SUPPLIED RECORDS section start
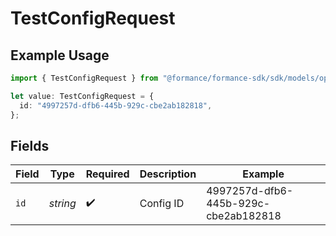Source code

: # TestConfigRequest

## Example Usage

```typescript
import { TestConfigRequest } from "@formance/formance-sdk/sdk/models/operations";

let value: TestConfigRequest = {
  id: "4997257d-dfb6-445b-929c-cbe2ab182818",
};
```

## Fields

| Field                                | Type                                 | Required                             | Description                          | Example                              |
| ------------------------------------ | ------------------------------------ | ------------------------------------ | ------------------------------------ | ------------------------------------ |
| `id`                                 | *string*                             | :heavy_check_mark:                   | Config ID                            | 4997257d-dfb6-445b-929c-cbe2ab182818 |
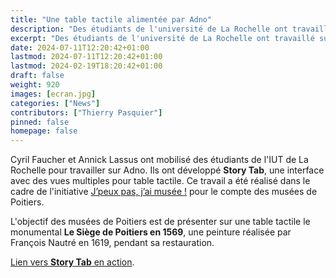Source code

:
 ```yaml
---
title: "Une table tactile alimentée par Adno"
description: "Des étudiants de l'université de La Rochelle ont travaillé sur une table tactile alimentée par Adno."
excerpt: "Des étudiants de l'université de La Rochelle ont travaillé sur une table tactile alimentée par Adno."
date: 2024-07-11T12:20:42+01:00
lastmod: 2024-07-11T12:20:42+01:00
lastmod: 2024-02-19T18:20:42+01:00
draft: false 
weight: 920
images: [ecran.jpg]
categories: ["News"]
contributors: ["Thierry Pasquier"]
pinned: false
homepage: false
---
```



Cyril Faucher et Annick Lassus ont mobilisé des étudiants de l'IUT de La Rochelle pour travailler sur Adno. Ils ont développé __Story Tab__, une interface avec des vues multiples pour table tactile. Ce travail a été réalisé dans le cadre de l'initiative [J’peux pas, j’ai musée !](https://www.jpeuxpasjaimusee.org/) pour le compte des musées de Poitiers. 

L'objectif des musées de Poitiers est de présenter sur une table tactile le monumental __Le Siège de Poitiers en 1569__, une peinture réalisée par François Nautré en 1619, pendant sa restauration.  


[Lien vers __Story Tab__ en action](https://adno-alemoing.labs.iut-larochelle.fr/).
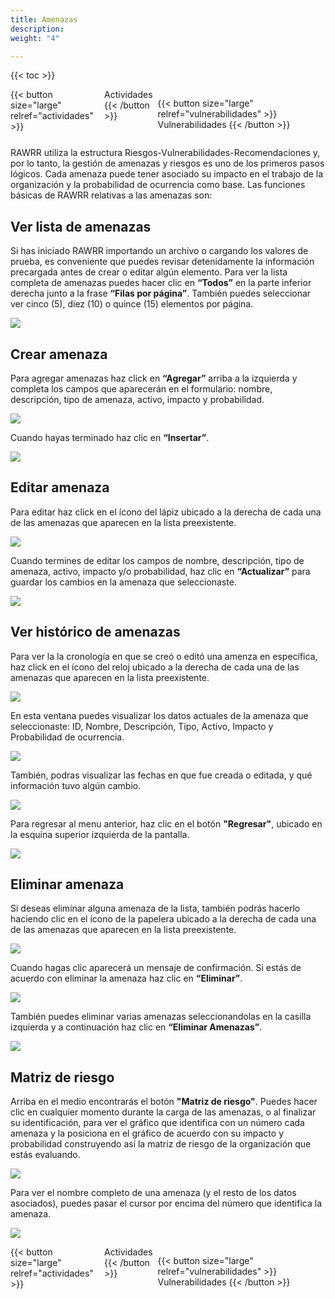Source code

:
 ```yaml
---
title: Amenazas
description: 
weight: "4"

---
```

{{< toc >}}

<div style="display: flex; justify-content: space-between">
{{< button size="large" relref="actividades" >}} <i class="arrow left"></i> Actividades {{< /button >}}

{{< button size="large" relref="vulnerabilidades" >}} Vulnerabilidades <i class="arrow right"></i>{{< /button >}}
</div>

RAWRR utiliza la estructura Riesgos-Vulnerabilidades-Recomendaciones y, por lo tanto, la gestión de amenazas y riesgos es uno de los primeros pasos lógicos. Cada amenaza puede tener asociado su impacto en el trabajo de la organización y la probabilidad de ocurrencia como base. Las funciones básicas de RAWRR relativas a las amenazas son:

## Ver lista de amenazas

Si has iniciado RAWRR importando un archivo o cargando los valores de prueba, es conveniente que puedes revisar detenidamente la información precargada antes de crear o editar algún elemento. Para ver la lista completa de amenazas puedes hacer clic en **“Todos”** en la parte inferior derecha junto a la frase **“Filas por página”**. También puedes seleccionar ver cinco (5), diez (10) o quince (15) elementos por página.

![](/images/amenazas-ver-lista.png)

## Crear amenaza

Para agregar amenazas haz click en **“Agregar”** arriba a la izquierda y completa los campos que aparecerán en el formulario: nombre, descripción, tipo de amenaza, activo, impacto y probabilidad.

![](/images/amenazas-agregar1.png)

Cuando hayas terminado haz clic en **“Insertar”**.

![](/images/amenazas-agregar2.png)

## Editar amenaza

Para editar haz click en el ícono del lápiz ubicado a la derecha de cada una de las amenazas que aparecen en la lista preexistente.

![](/images/amenazas-editar1.png)

Cuando termines de editar los campos de nombre, descripción, tipo de amenaza, activo, impacto y/o probabilidad, haz clic en **“Actualizar”** para guardar los cambios en la amenaza que seleccionaste.

![](/images/amenazas-editar2.png)

## Ver histórico de amenazas

Para ver la la cronología en que se creó o editó una amenza en específica, haz click en el ícono del reloj ubicado a la derecha de cada una de las amenazas que aparecen en la lista preexistente.

![](/images/historico_amenaza_accion-1.png)

En esta ventana puedes visualizar los datos actuales de la amenaza que seleccionaste: ID, Nombre, Descripción, Tipo, Activo, Impacto y Probabilidad de ocurrencia.

![](/images/historico_amenaza_vista_actuales.png)

También, podras visualizar las fechas en que fue creada o editada, y qué información tuvo algún cambio.

![](/images/historico_amenaza_vista_cambios.png)

Para regresar al menu anterior, haz clic en el botón **"Regresar"**, ubicado en la esquina superior izquierda de la pantalla.

![](/images/regresar_es.png)

## Eliminar amenaza

Si deseas eliminar alguna amenaza de la lista, también podrás hacerlo haciendo clic en el ícono de la papelera ubicado a la derecha de cada una de las amenazas que aparecen en la lista preexistente.

![](/images/amenazas-eliminar1.png)

Cuando hagas clic aparecerá un mensaje de confirmación. Si estás de acuerdo con eliminar la amenaza haz clic en **“Eliminar”**.

![](/images/amenazas-eliminar2.png)

También puedes eliminar varias amenazas seleccionandolas en la casilla izquierda y a continuación haz clic en **“Eliminar Amenazas”**.

![](/images/amenazas-eliminar3.png)

## Matriz de riesgo

Arriba en el medio encontrarás el botón **"Matriz de riesgo"**. Puedes hacer clic en cualquier momento durante la carga de las amenazas, o al finalizar su identificación, para ver el gráfico que identifica con un número cada amenaza y la posiciona en el gráfico de acuerdo con su impacto y probabilidad construyendo así la matriz de riesgo de la organización que estás evaluando.

![](/images/amenazas-matriz-de-riesgo.png)

Para ver el nombre completo de una amenaza (y el resto de los datos asociados), puedes pasar el cursor por encima del número que identifica la amenaza.

![](/images/amenazas-matriz-de-riesgo2.png)

<div style="display: flex; justify-content: space-between">
{{< button size="large" relref="actividades" >}} <i class="arrow left"></i> Actividades {{< /button >}}

{{< button size="large" relref="vulnerabilidades" >}} Vulnerabilidades <i class="arrow right"></i>{{< /button >}}
</div>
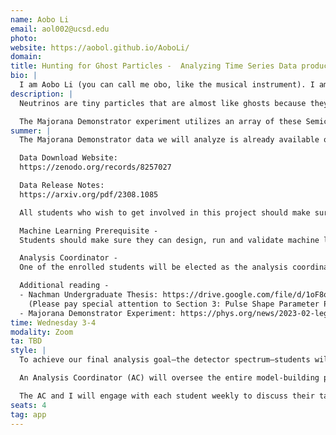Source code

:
 ```yaml
---
name: Aobo Li
email: aol002@ucsd.edu
photo:
website: https://aobol.github.io/AoboLi/
domain: 
title: Hunting for Ghost Particles -  Analyzing Time Series Data produced by Semiconductor Detectors
bio: |
  I am Aobo Li (you can call me obo, like the musical instrument). I am a new faculty at HDSI & the Department of Physics. I earned my B.S. from UW Seattle and my PhD from Boston University, both in the field of physics. My research uses machine learning to squeeze out the maximum amount of information from ultra-sensitive radiation detectors, all in the quest to uncover extremely rare physics events in our universe.
description: |
  Neutrinos are tiny particles that are almost like ghosts because they can pass through just about anything without being noticed. They're produced in huge numbers by the sun and other stars, but catching them is really tough because they hardly ever interact with other matters. Scientists use special, super sensitive equipment such as Semiconductor Detector to try and spot these sneaky particles and learn more about how the universe works.

  The Majorana Demonstrator experiment utilizes an array of these Semiconductor Detectors to capture neutrinos hidden in the time series data generated by these detectors. In this project, we will establish an analysis team dedicated to examining this time series data. The team will undertake multiple analytical tasks, including employing machine learning models for time series classification and regression, aiming to produce an energy spectrum akin to the one generated by the Majorana Demonstrator.
summer: |
  The Majorana Demonstrator data we will analyze is already available online.

  Data Download Website:  
  https://zenodo.org/records/8257027

  Data Release Notes:  
  https://arxiv.org/pdf/2308.1085

  All students who wish to get involved in this project should make sure to read the Data Release Notes carefully. Students should also try to download the data and make sure they can extract information from it (the data is stored in .hdf5 file format).

  Machine Learning Prerequisite -  
  Students should make sure they can design, run and validate machine learning models for classification and regression tasks, ideally using PyTorch to build and train simple neural networks. During the data analysis process, students will have the freedom to pick their own models to use.

  Analysis Coordinator -   
  One of the enrolled students will be elected as the analysis coordinator (AC) of this project. AC will take a leadership role to coordinate model development among different subgroups and manage this project at a higher level. This will be an excellent leadership experience that can be highlighted on a student's CV. If you are interested in this position, please send an email to aol002@ucsd.edu. If no one volunteers, the advisor will appoint one student as the AC. Please be prepared to serve as the AC if you enroll in this project.

  Additional reading -   
  - Nachman Undergraduate Thesis: https://drive.google.com/file/d/1oF8oiGke5SCVbKTbbPlNwxh9zYN_Nri4/view?usp=sharing  
    (Please pay special attention to Section 3: Pulse Shape Parameter Pipeline)  
  - Majorana Demonstrator Experiment: https://phys.org/news/2023-02-legacy-majorana.html
time: Wednesday 3-4
modality: Zoom
ta: TBD
style: |
  To achieve our final analysis goal—the detector spectrum—students will need to construct and train 3–5 machine learning models using a fully labeled dataset. One of these models will address a regression task, while the others will tackle binary classification, using 0/1 labels.

  An Analysis Coordinator (AC) will oversee the entire model-building process and document everything in a unified analysis document. Within the project, we will form subgroups; each will select a machine learning task, propose a model to accomplish it, and provide weekly updates during meetings to track progress.

  The AC and I will engage with each student weekly to discuss their tasks and provide feedback on their updates. Additionally, students will receive detailed assistance from the AC on coding and technical aspects, whereas I will focus on providing in-depth guidance to the AC.
seats: 4
tag: app
---
```

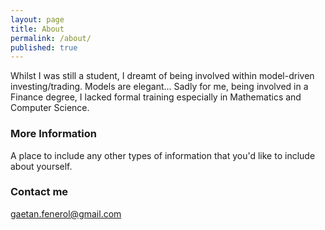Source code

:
 ```yaml
---
layout: page
title: About
permalink: /about/
published: true
---
```


Whilst I was still a student, I dreamt of being involved within model-driven investing/trading. Models are elegant... 
Sadly for me, being involved in a Finance degree, I lacked formal training especially in Mathematics and Computer Science.

### More Information

A place to include any other types of information that you'd like to include about yourself.

### Contact me

[gaetan.fenerol@gmail.com](mailto:gaetan.fenerol@gmail.com)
SUPPLIED RECORDS section end
## TASK PROMPT
From the first line through the line with "L'objectif des musées", output those lines of the entries above exactly, and nothing else, with the pictures left out.

## ANSWER TO THIS PROBLEM
Source code

: # TestConfigRequest

## Example Usage

```typescript
import { TestConfigRequest } from "@formance/formance-sdk/sdk/models/operations";

let value: TestConfigRequest = {
  id: "4997257d-dfb6-445b-929c-cbe2ab182818",
};
```

## Fields

| Field                                | Type                                 | Required                             | Description                          | Example                              |
| ------------------------------------ | ------------------------------------ | ------------------------------------ | ------------------------------------ | ------------------------------------ |
| `id`                                 | *string*                             | :heavy_check_mark:                   | Config ID                            | 4997257d-dfb6-445b-929c-cbe2ab182818 |
Source code

:
 ```yaml
---
title: "Une table tactile alimentée par Adno"
description: "Des étudiants de l'université de La Rochelle ont travaillé sur une table tactile alimentée par Adno."
excerpt: "Des étudiants de l'université de La Rochelle ont travaillé sur une table tactile alimentée par Adno."
date: 2024-07-11T12:20:42+01:00
lastmod: 2024-07-11T12:20:42+01:00
lastmod: 2024-02-19T18:20:42+01:00
draft: false 
weight: 920
images: [ecran.jpg]
categories: ["News"]
contributors: ["Thierry Pasquier"]
pinned: false
homepage: false
---
```



Cyril Faucher et Annick Lassus ont mobilisé des étudiants de l'IUT de La Rochelle pour travailler sur Adno. Ils ont développé __Story Tab__, une interface avec des vues multiples pour table tactile. Ce travail a été réalisé dans le cadre de l'initiative [J’peux pas, j’ai musée !](https://www.jpeuxpasjaimusee.org/) pour le compte des musées de Poitiers. 

L'objectif des musées de Poitiers est de présenter sur une table tactile le monumental __Le Siège de Poitiers en 1569__, une peinture réalisée par François Nautré en 1619, pendant sa restauration.  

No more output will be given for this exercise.